Goal of the exercise => A verbatim reproduction of the following listing is required; omit the pictures.
--- Material shown Enclosed Below ---
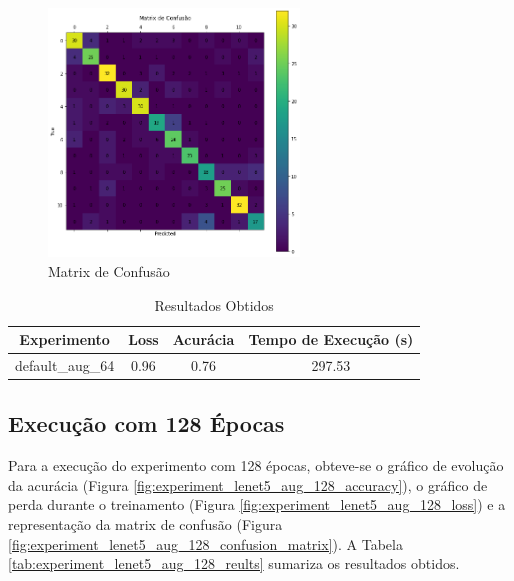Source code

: \documentclass[12pt]{article}
\begin{document}
\begin{figure}[!htb]
  \centering
  \includegraphics[width=18em]{experiments/default_aug_64/confusion_matrix.png}
  \caption{Matrix de Confusão}
  \label{fig:experiment_default_aug_64_confusion_matrix}
\end{figure}

\begin{table}[!htb]
  \centering
  \begin{tabular}{|c|c|c|c|}
    \hline
    \textbf{Experimento} & \textbf{Loss} & \textbf{Acurácia} & \textbf{Tempo de Execução (s)} \\ \hline
    default\_aug\_64     & 0.96          & 0.76              & 297.53                         \\ \hline
  \end{tabular}
  \caption{Resultados Obtidos}
  \label{tab:experiment_default_aug_64_reults}
\end{table}

\newpage

\subsection{Execução com 128 Épocas}

Para a execução do experimento com 128 épocas, obteve-se o gráfico de evolução da acurácia (Figura \ref{fig:experiment_lenet5_aug_128_accuracy}), o gráfico de perda durante o treinamento (Figura \ref{fig:experiment_lenet5_aug_128_loss}) e a representação da matrix de confusão (Figura \ref{fig:experiment_lenet5_aug_128_confusion_matrix}). A Tabela \ref{tab:experiment_lenet5_aug_128_reults} sumariza os resultados obtidos.
\end{document}
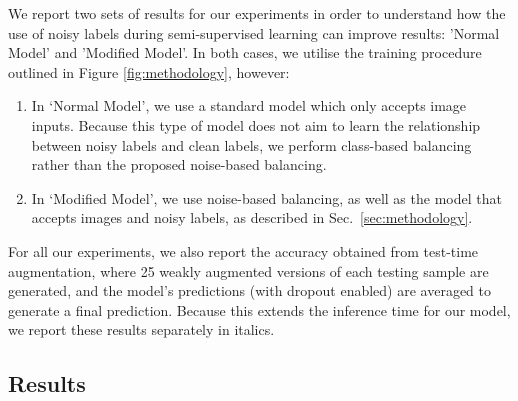 \documentclass[10pt,twocolumn,letterpaper]{article}
\begin{document}
We report two sets of results for our experiments in order to understand how the use of noisy labels during semi-supervised learning can improve results: 'Normal Model' and 'Modified Model'. In both cases, we utilise the training procedure outlined in Figure \ref{fig:methodology}, however:
\begin{enumerate}[label=\arabic*)]
    \item In `Normal Model', we use a standard model which only accepts image inputs. Because this type of model does not aim to learn the relationship between noisy labels and clean labels, we perform class-based balancing rather than the proposed noise-based balancing.
    \item In `Modified Model', we use 
    noise-based balancing, as well as the  model that accepts images and noisy labels, as described in Sec.~\ref{sec:methodology}.
\end{enumerate}
For all our experiments, we also report the accuracy obtained from test-time augmentation, where 25 weakly augmented versions of each testing sample are generated, and the model's predictions (with dropout enabled) are averaged to generate a final prediction. Because this extends the inference time for our model, we report these results separately in italics.

\subsection{Results}

\begin{table}[t!]
    \begin{center}
    \end{center}
    \caption{Test accuracy (\%) for Animal10N. Top methods within $1\%$ in \textbf{bold} (Results other than ours are from \cite{sarfraz2021noisy}).}
    \label{tab:animal10n_2}
\end{table}
\end{document}
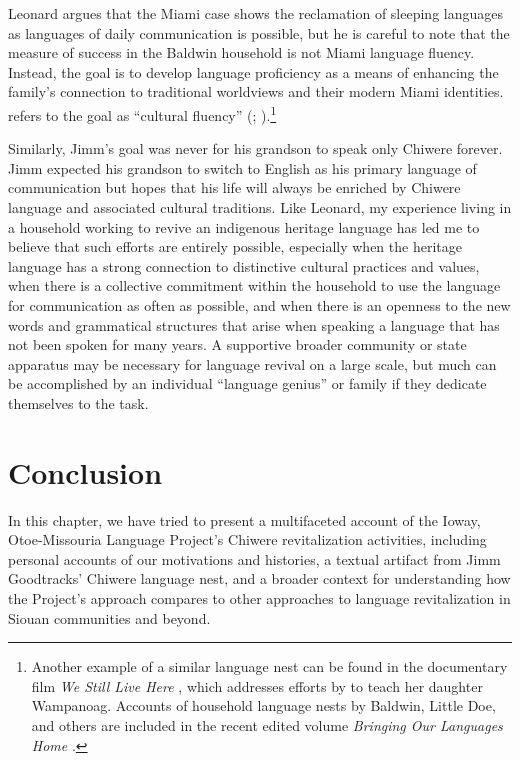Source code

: \documentclass[output=paper]{LSP/langsci}
\begin{document}
Leonard argues that the Miami case shows the reclamation of sleeping languages as languages of daily communication is possible, but he is careful to note that the measure of success in the Baldwin household is not Miami language fluency. Instead, the goal is to develop language proficiency as a means of enhancing the family's connection to traditional worldviews and their modern Miami identities.  refers to the goal as ``cultural fluency'' (\citealt[36--37]{Leonard2007}; \citeyear[139--140]{Leonard2011}).\footnote{Another example of a similar language nest can be found in the documentary film \emph{We Still Live Here} \citep{Makepeace2011}, which addresses efforts by  to teach her daughter Wampanoag. Accounts of household language nests by Baldwin, Little Doe, and others are included in the recent edited volume \emph{Bringing Our Languages Home} \citep{Hinton2013}.} 

Similarly, Jimm's goal was never for his grandson to speak only Chiwere forever. Jimm expected his grandson to switch to English as his primary language of communication but hopes that his life will always be enriched by Chiwere language and associated cultural traditions. Like Leonard, my experience living in a household working to revive an indigenous heritage language has led me to believe that such efforts are entirely possible, especially when the heritage language has a strong connection to distinctive cultural practices and values, when there is a collective commitment within the household to use the language for communication as often as possible, and when there is an openness to the new words and grammatical structures that arise when speaking a language that has not been spoken for many years. A supportive broader community or state apparatus may be necessary for language revival on a large scale, but much can be accomplished by an individual ``language genius'' or family if they dedicate themselves to the task.

\section{Conclusion}
In this chapter, we have tried to present a multifaceted account of the Ioway, Otoe-Missouria Language Project's Chiwere revitalization activities, including personal accounts of our motivations and histories, a textual artifact from Jimm Goodtracks' Chiwere language nest, and a broader context for understanding how the Project's approach compares to other approaches to language revitalization in Siouan communities and beyond.
\end{document}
--- End of Enclosed Material shown ---
Solution to this exercise =>
Source code

: \documentclass[12pt]{article}
\begin{document}
\begin{figure}[!htb]
  \centering
  \includegraphics[width=18em]{experiments/default_aug_64/confusion_matrix.png}
  \caption{Matrix de Confusão}
  \label{fig:experiment_default_aug_64_confusion_matrix}
\end{figure}

\begin{table}[!htb]
  \centering
  \begin{tabular}{|c|c|c|c|}
    \hline
    \textbf{Experimento} & \textbf{Loss} & \textbf{Acurácia} & \textbf{Tempo de Execução (s)} \\ \hline
    default\_aug\_64     & 0.96          & 0.76              & 297.53                         \\ \hline
  \end{tabular}
  \caption{Resultados Obtidos}
  \label{tab:experiment_default_aug_64_reults}
\end{table}

\newpage

\subsection{Execução com 128 Épocas}

Para a execução do experimento com 128 épocas, obteve-se o gráfico de evolução da acurácia (Figura \ref{fig:experiment_lenet5_aug_128_accuracy}), o gráfico de perda durante o treinamento (Figura \ref{fig:experiment_lenet5_aug_128_loss}) e a representação da matrix de confusão (Figura \ref{fig:experiment_lenet5_aug_128_confusion_matrix}). A Tabela \ref{tab:experiment_lenet5_aug_128_reults} sumariza os resultados obtidos.
\end{document}
 \documentclass[10pt,twocolumn,letterpaper]{article}
\begin{document}
We report two sets of results for our experiments in order to understand how the use of noisy labels during semi-supervised learning can improve results: 'Normal Model' and 'Modified Model'. In both cases, we utilise the training procedure outlined in Figure \ref{fig:methodology}, however:
\begin{enumerate}[label=\arabic*)]
    \item In `Normal Model', we use a standard model which only accepts image inputs. Because this type of model does not aim to learn the relationship between noisy labels and clean labels, we perform class-based balancing rather than the proposed noise-based balancing.
    \item In `Modified Model', we use 
    noise-based balancing, as well as the  model that accepts images and noisy labels, as described in Sec.~\ref{sec:methodology}.
\end{enumerate}
For all our experiments, we also report the accuracy obtained from test-time augmentation, where 25 weakly augmented versions of each testing sample are generated, and the model's predictions (with dropout enabled) are averaged to generate a final prediction. Because this extends the inference time for our model, we report these results separately in italics.

\subsection{Results}

\begin{table}[t!]
    \begin{center}
    \end{center}
    \caption{Test accuracy (\%) for Animal10N. Top methods within $1\%$ in \textbf{bold} (Results other than ours are from \cite{sarfraz2021noisy}).}
    \label{tab:animal10n_2}
\end{table}
\end{document}
Source code

: \documentclass[output=paper]{LSP/langsci}
\begin{document}
Leonard argues that the Miami case shows the reclamation of sleeping languages as languages of daily communication is possible, but he is careful to note that the measure of success in the Baldwin household is not Miami language fluency. Instead, the goal is to develop language proficiency as a means of enhancing the family's connection to traditional worldviews and their modern Miami identities.  refers to the goal as ``cultural fluency'' (\citealt[36--37]{Leonard2007}; \citeyear[139--140]{Leonard2011}).\footnote{Another example of a similar language nest can be found in the documentary film \emph{We Still Live Here} \citep{Makepeace2011}, which addresses efforts by  to teach her daughter Wampanoag. Accounts of household language nests by Baldwin, Little Doe, and others are included in the recent edited volume \emph{Bringing Our Languages Home} \citep{Hinton2013}.} 

Similarly, Jimm's goal was never for his grandson to speak only Chiwere forever. Jimm expected his grandson to switch to English as his primary language of communication but hopes that his life will always be enriched by Chiwere language and associated cultural traditions. Like Leonard, my experience living in a household working to revive an indigenous heritage language has led me to believe that such efforts are entirely possible, especially when the heritage language has a strong connection to distinctive cultural practices and values, when there is a collective commitment within the household to use the language for communication as often as possible, and when there is an openness to the new words and grammatical structures that arise when speaking a language that has not been spoken for many years. A supportive broader community or state apparatus may be necessary for language revival on a large scale, but much can be accomplished by an individual ``language genius'' or family if they dedicate themselves to the task.

\section{Conclusion}
In this chapter, we have tried to present a multifaceted account of the Ioway, Otoe-Missouria Language Project's Chiwere revitalization activities, including personal accounts of our motivations and histories, a textual artifact from Jimm Goodtracks' Chiwere language nest, and a broader context for understanding how the Project's approach compares to other approaches to language revitalization in Siouan communities and beyond.
\end{document}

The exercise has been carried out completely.